Re: 2 MIME questions re: message/rfc822


On Fri November 5 2004 13:28, ned+ietf-822(_at_)mrochek(_dot_)com wrote:

What's really needed is a generic way of computing a hash of a MIME object 
that
takes as many of these issues as possible into account. I've had the
specification of such a thing on my to-do list literally for years but I never
seem to find the time to finish writing it up.

Basically what you want to do is define a hash methodology that computes
separate hashes on leaf nodes in the MIME object and then combines those
separate hashes along with hashes of canonicalized headers and the MIME
structure itself in a specific way to arrive at a single result. The
advantages of this approach are numerous:


1. The "combines" part is likely to pose some problems because there
    are some conflicting characteristics which one would like to have:
    * it should be easy to combine and separate the hashes
    * the result should be sensitive to reordering of objects
    * it should be possible to determine if some object and its
       corresponding hash has been removed (or if some content
       has been added)
    * for large objects, a hash represents data reduction; as the
       ratio of object size to hash length increases, there is a
       reduction in sensitivity (ability to detect changes). The act
       of combining hashes should not result in additional decrease
       in sensitivity
    * for small objects, a hash may be larger than the object itself;
       as a message is split into a greater number of smaller objects
       which are individually hashed, the total size of the hashes
       grows, resulting in undesirable increased overhead
2. Canonicalization of headers presents several problems:
    a) it presupposes that the syntax and structure of each field is known,
        which can become a snag as new fields are defined, when user-
        defined or experimental fields are used, as new protocol element
        keywords (charset names, media types and subtypes, etc.) are
        registered, etc.   A similar problem exists for RFC 2047 encoded-
        words; because they can appear only in certain contexts (some
        comments, in phrases, and in unstructured fields), one needs to
        know detailed field syntax  to determine if something which
        looks like an encoded-word is in fact an encoded-word.
   b)  Unfolding, normalization and compression of whitespace are
        probably reasonable for structured fields, but differences in line
        folding, tabs vs. spaces, and quantity of whitespace characters
       may be significant in some instances in unstructured fields
        (Subject, Comments, Content-Description, etc.).
   c) Some objects are case-sensitive, others case-insensitive; that
       should be taken into account during canonicalization. However,
       in some instances is is simply not possible to determine whether
       some field text is a case-insensitive object or not.

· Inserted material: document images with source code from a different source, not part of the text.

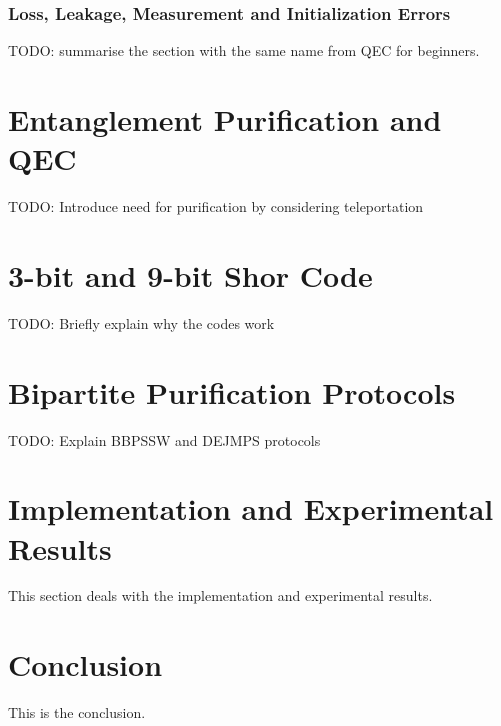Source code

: \documentclass[conference]{IEEEtran}
\begin{document}
\vspace{4pt}
\subsubsection{Loss, Leakage, Measurement and Initialization Errors}
TODO: summarise the section with the same name from QEC for beginners.

\section{Entanglement Purification and QEC}
TODO: Introduce need for purification by considering teleportation

\section{3-bit and 9-bit Shor Code}
TODO: Briefly explain why the codes work \cite{paper1}

\section{Bipartite Purification Protocols}
TODO: Explain BBPSSW and DEJMPS protocols \cite{paper2}

\section{Implementation and Experimental Results}
This section deals with the implementation and experimental results.

\section{Conclusion}
This is the conclusion.



\end{document}
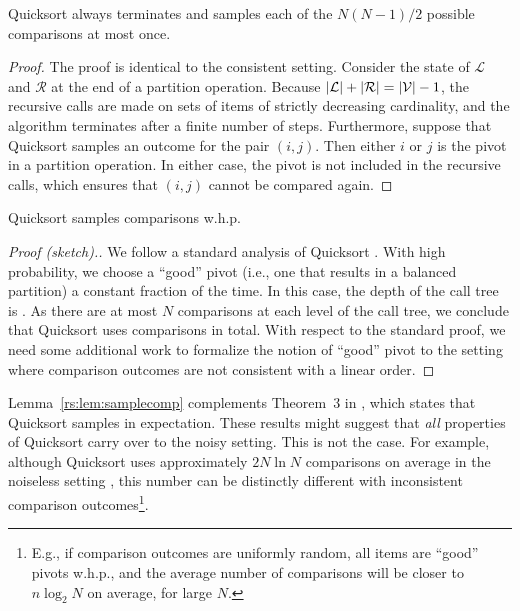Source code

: \begin{lemma}
\label{rs:lem:termination}
Quicksort always terminates and samples each of the $N(N\!-\!1) / 2$ possible comparisons at most once.
\end{lemma}

\begin{proof}
The proof is identical to the consistent setting.
Consider the state of $\mathcal{L}$ and $\mathcal{R}$ at the end of a partition operation.
Because $\lvert\mathcal{L}\rvert + \lvert\mathcal{R}\rvert = \lvert\mathcal{V}\rvert - 1$, the recursive calls are made on sets of items of strictly decreasing cardinality, and the algorithm terminates after a finite number of steps.
Furthermore, suppose that Quicksort samples an outcome for the pair $(i, j)$.
Then either $i$ or $j$ is the pivot in a partition operation.
In either case, the pivot is not included in the recursive calls, which ensures that $(i, j)$ cannot be compared again.
\end{proof}

\begin{lemma}
\label{rs:lem:samplecomp}
Quicksort samples  comparisons w.h.p.
\end{lemma}

\begin{proof}[Proof (sketch).]
We follow a standard analysis of Quicksort \citep[see, e.g.,][Section 3.3.3]{dubhashi2009concentration}.
With high probability, we choose a ``good'' pivot (i.e., one that results in a balanced partition) a constant fraction of the time.
In this case, the depth of the call tree is .
As there are at most $N$ comparisons at each level of the call tree, we conclude that Quicksort uses  comparisons in total.
With respect to the standard proof, we need some additional work to formalize the notion of ``good'' pivot to the setting where comparison outcomes are not consistent with a linear order.
\end{proof}

Lemma~\ref{rs:lem:samplecomp} complements Theorem~$3$ in \citet{ailon2010preference}, which states that Quicksort samples  in expectation.
These results might suggest that \emph{all} properties of Quicksort carry over to the noisy setting.
This is not the case.
For example, although Quicksort uses approximately $2N \ln N$ comparisons on average in the noiseless setting \citep{sedgewick2011algorithms}, this number can be distinctly different with inconsistent comparison outcomes\footnote{E.g., if comparison outcomes are uniformly random, all items are ``good'' pivots w.h.p., and the average number of comparisons will be closer to $n \log_2 N$ on average, for large $N$.}.

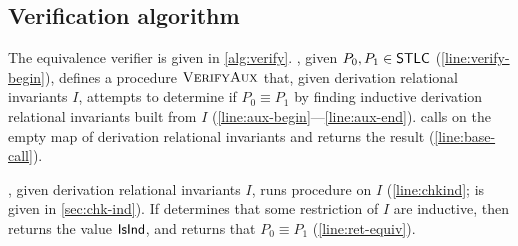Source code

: \subsection{Verification algorithm}
\label{sec:verifier}
\begin{algorithm}[t]
  {  \label{line:aux-end} %
    \Return{$\verifyaux(\emptyset)$} \label{line:base-call} } %
  \caption{%
    \verify: given $P_0, P_1 \in \stlc$, decides if $P_0 \equiv P_1$.
    \verify uses procedures \mergeinvs (\autoref{sec:verifier}), %
    \chkinductive (\autoref{sec:chk-ind}), and %
    \verifyders (\autoref{sec:verify-ders}).
  }
  \label{alg:verify}
\end{algorithm}
The equivalence verifier \verify is given in \autoref{alg:verify}.
%
\verify, given $P_0, P_1 \in \stlc$ (\autoref{line:verify-begin}),
defines a procedure $\textsc{VerifyAux}$ that, given derivation relational
invariants $I$, attempts to determine if $P_0 \equiv P_1$ by finding
inductive derivation relational invariants built from $I$
(\autoref{line:aux-begin}---\autoref{line:aux-end}).
%
\verify calls \verifyaux on the empty map of derivation relational
invariants and returns the result (\autoref{line:base-call}).

\verifyaux, given derivation relational invariants $I$, runs procedure
\chkinductive on $I$ (\autoref{line:chkind}; \chkinductive is given in
\autoref{sec:chk-ind}).
%
If \chkinductive determines that some restriction of $I$ are
inductive, then \chkinductive returns the value $\mathsf{IsInd}$, and
\verifyaux returns that $P_0 \equiv P_1$ (\autoref{line:ret-equiv}).

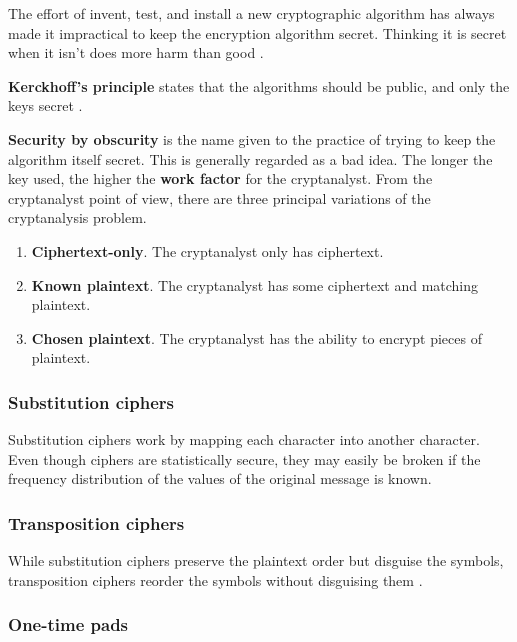 The effort of invent, test, and install a new cryptographic algorithm has always made it impractical to keep the encryption algorithm secret.
Thinking it is secret when it isn't does more harm than good \cite[p.~768]{computer-networks-tanenbaum-2012}.

\textbf{Kerckhoff's principle} states that the algorithms should be public, and only the keys secret \cite[p.~768]{computer-networks-tanenbaum-2012}.

\textbf{Security by obscurity} is the name given to the practice of trying to keep the algorithm itself secret.
This is generally regarded as a bad idea. The longer the key used, the higher the \textbf{work factor} for the cryptanalyst.
From the cryptanalyst point of view, there are three principal variations of the cryptanalysis problem.

\begin{enumerate}
    \item \textbf{Ciphertext-only}. The cryptanalyst only has ciphertext.
    \item \textbf{Known plaintext}. The cryptanalyst has some ciphertext and matching plaintext.
    \item \textbf{Chosen plaintext}. The cryptanalyst has the ability to encrypt pieces of plaintext.
\end{enumerate}

\subsubsection{Substitution ciphers}

Substitution ciphers work by mapping each character into another character.
Even though ciphers are statistically secure, they may easily be broken if the frequency distribution of the values of the original message is known.

\subsubsection{Transposition ciphers}

While substitution ciphers preserve the plaintext order but disguise the symbols, transposition ciphers reorder the symbols without disguising them \cite[p.~771]{computer-networks-tanenbaum-2012}.

\subsubsection{One-time pads}

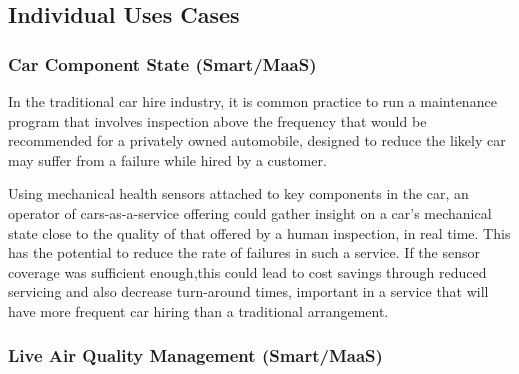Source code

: \documentclass[journal]{IEEEtran}
\begin{document}

\subsection{Individual Uses Cases}

\subsubsection{Car Component State (Smart/MaaS)}

In the traditional car hire industry, it is common practice to run a
maintenance program that involves inspection above the frequency that
would be recommended for a privately owned automobile, designed to
reduce the likely car may suffer from a failure while hired by a
customer.

Using mechanical health sensors attached to key components in the car,
an operator of cars-as-a-service offering could gather insight on a
car's mechanical state close to the quality of that offered by a human
inspection, in real time. This has the potential to reduce the rate of
failures in such a service. If the sensor coverage was sufficient
enough,this could lead to cost savings through reduced servicing and
also decrease turn-around times, important in a service that will have
more frequent car hiring than a traditional arrangement.

\subsubsection{Live Air Quality Management (Smart/MaaS)}
\end{document}
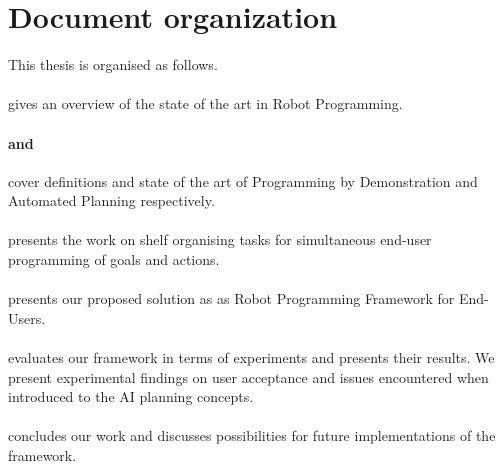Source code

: \section{Document organization}
This thesis is organised as follows. 

\paragraph{} gives an overview of the state of the art in Robot Programming.

\paragraph{ and } cover definitions and state of the art of Programming by Demonstration and Automated Planning respectively.

\paragraph{} presents the work on shelf organising tasks for simultaneous end-user programming of goals and actions.

\paragraph{} presents our proposed solution as as Robot Programming Framework for End-Users.


\paragraph{} evaluates our framework in terms of experiments and presents their results. We present experimental findings on user acceptance and issues encountered when introduced to the AI planning concepts.

\paragraph{} concludes our work and discusses possibilities for future implementations of the framework.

(1) Encodings can be changed without breaking signatures. (This can help
    with handling whitespace, and it makes it possible for signatures to
    survive 8->7 conversion.)


Maybe. Change in encoding should result in change of
Content-Transfer-Encoding fields.  How would one handle that
change to the MIME-part header associated with the encoded
part, bearing in mind that once an object has been encoded, there
is no record of whether it was encoded from an original specified
as 8bit or as binary (which might or might not have been mislabeled)?

(2) Boundary markers can be changed without breaking signatures. (How
    to handle preamble and postamble text is an interesting side issue here.)


Would changing boundary markers not also change the MIME-part
header (boundary parameter in Content-Type field)?

[...]

So, is it time for me to finish the specification for this?


I suspect that 2a above might be a show-stopper.

Does anybody 
care, and more to the point, will anybody actually implement it?


And if so, will there be multiple interoperable implementations (which
continue to interoperate as new fields, charsets, media types and
subtypes, etc. develop)?   Would such a method interoperate with
current methods?  How would the different method be indicated:
MIME-Version: 2.0?  Won't there still be problems if the original
isn't in canonical form when signed (and won't more complex
rules add to that problem)?  Won't there still be problems with
non-MIME-aware message handlers and with legacy MIME
implementations?

It's an interesting idea, but
a) I'm not convinced that all of the supposed benefits are real
b) I'm not convinced that it's practical w.r.t. continuing evolution
    of header fields and field components
c) It's unclear whether it's necessary (i.e. whether it will address
    the situations where the existing signature mechanisms fail)
and
d) I suspect that additional complexity will compound the
    problem.